I don’t think about sperm or semen much again until I’m 14 and the president is in trouble for getting some of his on a young woman’s dress. In my innocence and love of science at that age, I remark to a classmate that semen is, like blood, a protein stain and will come out with cold water and a color-safe enzyme bleach.

Entry 695.4 in A Treasury of Jewish Quotations is from Ben-Sira’s Ecclesiasticus (not to be confused with Ecclesiastes): Hidden wisdom and concealed treasure, what profit is there in either?

The story goes that when my mother’s father died, my aunt was going through the papers in his desk. In it, she found a memoir, written by my great-grandfather, one page with reference to his religion. She finds what looks like a marriage certificate. This marriage certificate is written in Hebrew. It’s a ketubah, actually. She finds two yarmulkes. My mother’s family is Episcopalian. Does this come as a surprise after decades of being asked at parties, “Salinger? Isn’t that a Jewish name?” (Answer: “No, German.”)

Confronted with the obvious evidence that my grandfather was Jewish, my grandmother promptly denies it, snatches the pertinent page from the memoir and runs into the bathroom, locking the door. We hear the sound of a toilet, flushing. My grandmother emerges sans paper, smirking, I like to imagine. End of discussion. Points: Nana, 1; Aunt, 0. My aunt goes into the bathroom and sure enough, because my grandmother is a complete simp, the page is crumpled up, in the laundry hamper, right on top. This story will always make me think about Jesus’ injunction not to hide your light under a bushel basket.

695.4 is the ICD-9-CM diagnostic code for lupus erythematosus.
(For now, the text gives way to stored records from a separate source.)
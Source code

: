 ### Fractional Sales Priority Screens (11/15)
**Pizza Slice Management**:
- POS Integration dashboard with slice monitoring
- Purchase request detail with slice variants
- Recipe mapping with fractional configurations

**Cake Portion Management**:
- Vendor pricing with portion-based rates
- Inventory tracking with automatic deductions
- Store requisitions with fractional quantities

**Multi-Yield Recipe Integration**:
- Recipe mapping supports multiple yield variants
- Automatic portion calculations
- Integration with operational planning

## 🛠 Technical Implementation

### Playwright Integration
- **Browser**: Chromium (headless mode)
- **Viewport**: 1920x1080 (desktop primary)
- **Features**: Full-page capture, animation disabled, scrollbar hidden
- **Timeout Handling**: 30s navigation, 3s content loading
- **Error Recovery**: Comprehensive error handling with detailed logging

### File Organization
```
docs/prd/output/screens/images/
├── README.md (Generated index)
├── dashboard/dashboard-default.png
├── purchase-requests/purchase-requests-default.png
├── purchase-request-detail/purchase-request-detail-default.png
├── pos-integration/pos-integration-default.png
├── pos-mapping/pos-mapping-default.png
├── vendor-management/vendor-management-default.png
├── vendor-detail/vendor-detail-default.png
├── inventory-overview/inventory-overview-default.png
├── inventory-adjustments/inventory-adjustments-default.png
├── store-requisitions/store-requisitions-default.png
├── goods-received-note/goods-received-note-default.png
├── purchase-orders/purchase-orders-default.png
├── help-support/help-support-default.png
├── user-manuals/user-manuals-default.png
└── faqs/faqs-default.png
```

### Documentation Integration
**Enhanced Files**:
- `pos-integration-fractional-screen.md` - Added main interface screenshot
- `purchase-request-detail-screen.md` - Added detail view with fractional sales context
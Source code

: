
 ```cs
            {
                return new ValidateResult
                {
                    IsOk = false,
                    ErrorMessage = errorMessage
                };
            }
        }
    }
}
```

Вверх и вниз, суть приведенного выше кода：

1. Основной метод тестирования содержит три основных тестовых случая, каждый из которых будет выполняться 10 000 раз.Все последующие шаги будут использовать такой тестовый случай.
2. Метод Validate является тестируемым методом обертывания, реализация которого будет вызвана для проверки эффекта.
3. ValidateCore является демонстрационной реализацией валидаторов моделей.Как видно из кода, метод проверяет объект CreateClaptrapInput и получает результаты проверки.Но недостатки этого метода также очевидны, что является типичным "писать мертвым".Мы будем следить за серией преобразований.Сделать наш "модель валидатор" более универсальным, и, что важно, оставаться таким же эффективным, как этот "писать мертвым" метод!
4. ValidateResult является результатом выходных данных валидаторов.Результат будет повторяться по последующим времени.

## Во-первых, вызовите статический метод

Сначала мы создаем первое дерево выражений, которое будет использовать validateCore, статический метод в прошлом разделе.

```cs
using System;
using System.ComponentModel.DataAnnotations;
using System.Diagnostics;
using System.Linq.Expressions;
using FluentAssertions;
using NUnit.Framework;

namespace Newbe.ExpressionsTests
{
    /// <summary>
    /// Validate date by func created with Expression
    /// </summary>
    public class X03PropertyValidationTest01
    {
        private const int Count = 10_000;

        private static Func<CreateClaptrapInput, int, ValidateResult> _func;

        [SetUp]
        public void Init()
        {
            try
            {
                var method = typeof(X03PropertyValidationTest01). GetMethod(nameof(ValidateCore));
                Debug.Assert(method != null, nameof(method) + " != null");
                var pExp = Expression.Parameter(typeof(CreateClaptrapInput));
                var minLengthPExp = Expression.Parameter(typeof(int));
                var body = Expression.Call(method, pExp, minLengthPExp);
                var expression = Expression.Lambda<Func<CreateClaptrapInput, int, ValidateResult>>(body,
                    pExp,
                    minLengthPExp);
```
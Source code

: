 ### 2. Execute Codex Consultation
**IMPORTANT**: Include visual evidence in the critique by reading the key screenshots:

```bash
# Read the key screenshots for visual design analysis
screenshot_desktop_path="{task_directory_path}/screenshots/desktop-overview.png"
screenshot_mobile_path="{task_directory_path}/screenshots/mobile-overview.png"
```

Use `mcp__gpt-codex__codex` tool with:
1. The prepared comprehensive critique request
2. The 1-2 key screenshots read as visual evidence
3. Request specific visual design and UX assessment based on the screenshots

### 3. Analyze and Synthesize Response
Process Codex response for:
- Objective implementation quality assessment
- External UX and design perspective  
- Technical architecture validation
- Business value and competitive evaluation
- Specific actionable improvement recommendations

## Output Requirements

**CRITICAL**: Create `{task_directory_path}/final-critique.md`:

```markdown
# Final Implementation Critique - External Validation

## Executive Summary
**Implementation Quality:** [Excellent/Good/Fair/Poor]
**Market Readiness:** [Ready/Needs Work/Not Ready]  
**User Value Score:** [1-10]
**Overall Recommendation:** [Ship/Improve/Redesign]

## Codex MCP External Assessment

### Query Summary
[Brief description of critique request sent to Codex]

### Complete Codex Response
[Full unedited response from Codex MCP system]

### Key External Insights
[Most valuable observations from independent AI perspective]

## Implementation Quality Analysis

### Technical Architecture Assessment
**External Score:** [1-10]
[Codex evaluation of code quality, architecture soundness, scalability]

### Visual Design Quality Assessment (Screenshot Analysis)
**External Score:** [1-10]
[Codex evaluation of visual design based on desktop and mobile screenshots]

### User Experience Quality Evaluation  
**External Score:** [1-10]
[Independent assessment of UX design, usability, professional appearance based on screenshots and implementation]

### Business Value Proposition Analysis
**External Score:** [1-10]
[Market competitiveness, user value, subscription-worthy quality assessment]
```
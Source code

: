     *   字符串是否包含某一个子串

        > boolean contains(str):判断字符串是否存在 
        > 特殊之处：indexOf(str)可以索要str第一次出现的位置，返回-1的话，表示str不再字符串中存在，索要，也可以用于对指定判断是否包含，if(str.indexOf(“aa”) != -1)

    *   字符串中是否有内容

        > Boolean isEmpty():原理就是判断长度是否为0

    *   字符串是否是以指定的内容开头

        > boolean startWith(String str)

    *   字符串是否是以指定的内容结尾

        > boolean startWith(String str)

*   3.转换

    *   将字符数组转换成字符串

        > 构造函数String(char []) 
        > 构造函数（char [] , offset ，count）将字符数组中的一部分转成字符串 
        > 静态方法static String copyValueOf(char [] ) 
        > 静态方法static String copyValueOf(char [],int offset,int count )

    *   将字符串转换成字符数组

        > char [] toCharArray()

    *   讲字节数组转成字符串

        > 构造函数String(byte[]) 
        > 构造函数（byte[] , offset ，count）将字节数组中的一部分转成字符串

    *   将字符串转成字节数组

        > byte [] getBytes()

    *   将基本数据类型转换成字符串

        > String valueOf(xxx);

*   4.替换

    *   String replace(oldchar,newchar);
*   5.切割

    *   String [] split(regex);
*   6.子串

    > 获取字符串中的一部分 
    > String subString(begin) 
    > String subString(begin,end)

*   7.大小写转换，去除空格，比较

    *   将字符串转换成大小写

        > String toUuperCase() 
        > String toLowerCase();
When I’m 22 I live in Western Massachusetts and I’m planning to become a doctor, taking post-bac pre-med courses. A chemistry class that meets at 8:30 is my doom. After bravely making it through a semester, I quit the science classes and take creative writing — a poetry workshop and a creative non-fiction class. I wait out my first New England winter reading New Yorker profiles and trying my hand at essays, writing villanelles the world does not want.

My father is sick, dying actually, of leukemia. He dies in April. Two weeks after the funeral I find a small red spot on my right cheek, like a pimple, like a strawberry birthmark. I ignore it. I rub it with jojoba oil. It gets bigger. I ignore it more. I try not to think about the word “cancer.” On a visit to a kindly Iranian gynecologist at the free clinic, once my exam has concluded, he asks me, “What’s that on your cheek?” (In all the years and dozens of doctors since, he is the only one who looked at my whole person, the only one to do more than just his job. He looked for a clue.) I told him I had an appointment with a dermatologist. “Good,” he says. “Make sure you have someone take a proper look at that.”

But I skip the appointment. At 22, this is when I first understand why women don’t leave their abusers, why adoptees don’t look for their birth parents, why people don’t go to the doctor when something is obviously wrong. It is easier to pretend there is nothing wrong, to forget, to shut out knowledge, to stay safe for as long as you can.